Gilles Bélanger, qui affirme n’avoir été pincé à prendre le volant après avoir bu qu’une seule fois, soutient qu’il n’entend pas le signal de son éthylomètre, ce qui fait en sorte qu’il écope d’une amende chaque fois, bien qu’il soit sobre.
« Si tu n’entends pas le bip comme moi, [...] deux ou trois fois, ça te coûte 160 dollars d’amende », a-t-il expliqué en entrevue à l’émission de Mario Dumont à QUB radio et télé, diffusée simultanément sur les ondes du 99,5 FM à Montréal.
En raison de sa condamnation, M. Bélanger doit souffler dans l’éthylomètre installé dans son véhicule pour pouvoir le démarrer.
De manière aléatoire, l’appareil peut se mettre à sonner quand il est en mouvement, et lorsque c’est le cas, le conducteur doit souffler dans l’éthylomètre.
« Si tu ne l’entends pas, le klaxon part, il faut que tu te tasses sur le côté, il faut que tu fermes le moteur cinq minutes. Puis là, tu recommences, tu repars, mais tu as fait un test manqué », explique Gilles Bélanger.

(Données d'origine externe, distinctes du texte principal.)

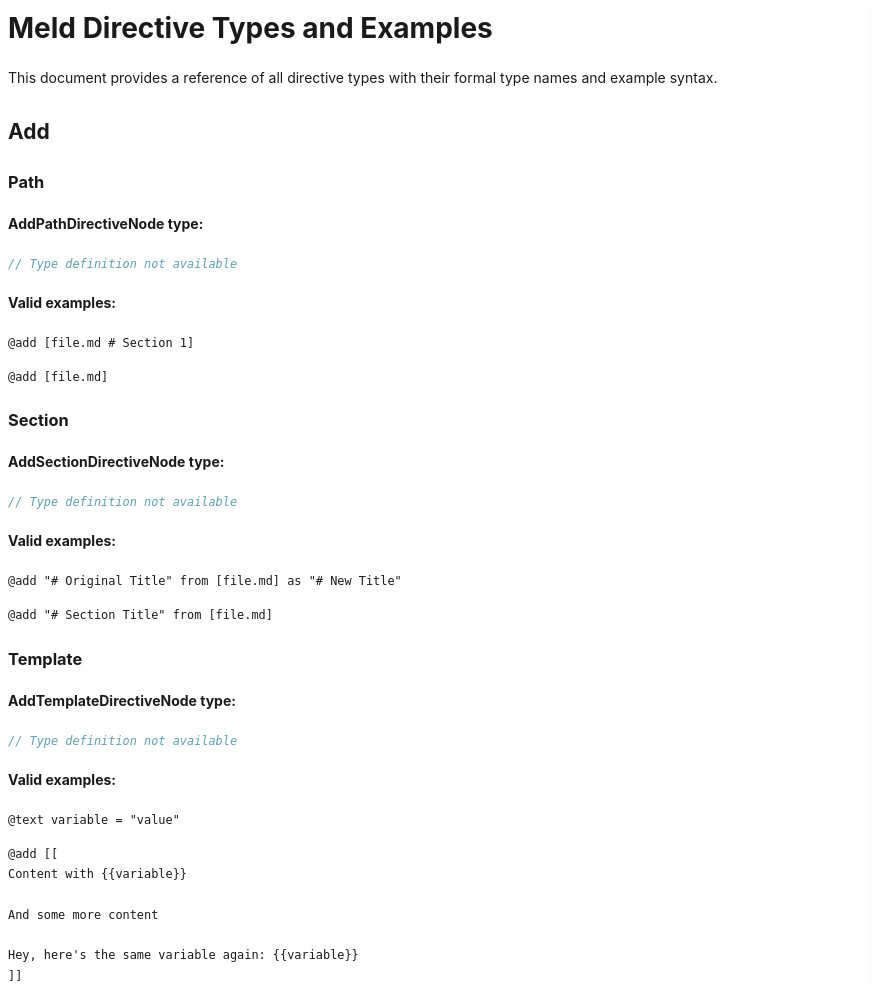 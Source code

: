 # Meld Directive Types and Examples

This document provides a reference of all directive types with their formal type names and example syntax.

## Add

### Path

#### AddPathDirectiveNode type:
```typescript
// Type definition not available
```

#### Valid examples:

```
@add [file.md # Section 1]
```

```
@add [file.md]
```

### Section

#### AddSectionDirectiveNode type:
```typescript
// Type definition not available
```

#### Valid examples:

```
@add "# Original Title" from [file.md] as "# New Title"
```

```
@add "# Section Title" from [file.md]
```

### Template

#### AddTemplateDirectiveNode type:
```typescript
// Type definition not available
```

#### Valid examples:

```
@text variable = "value"
```

```
@add [[
Content with {{variable}}

And some more content

Hey, here's the same variable again: {{variable}}
]]
```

L’enjeu que dénonce l’automobiliste, c’est que le timbre sonore lui indiquant qu’il doit souffler dans l’appareil n’est pas assez fort. Il lui est arrivé à quelques reprises de ne pas l’entendre et a donc dû payer l’amende de 160 $ chaque fois.
« Avant-hier, il y avait un blizzard dans le coin de Terrebonne. Je suis allé chez Costco faire ma commande. J’ai manqué le test encore deux fois. Je ne l’ai pas entendu », raconte-t-il.
Le volume de l’appareil peut être couvert par le vent, la pluie ou encore la musique.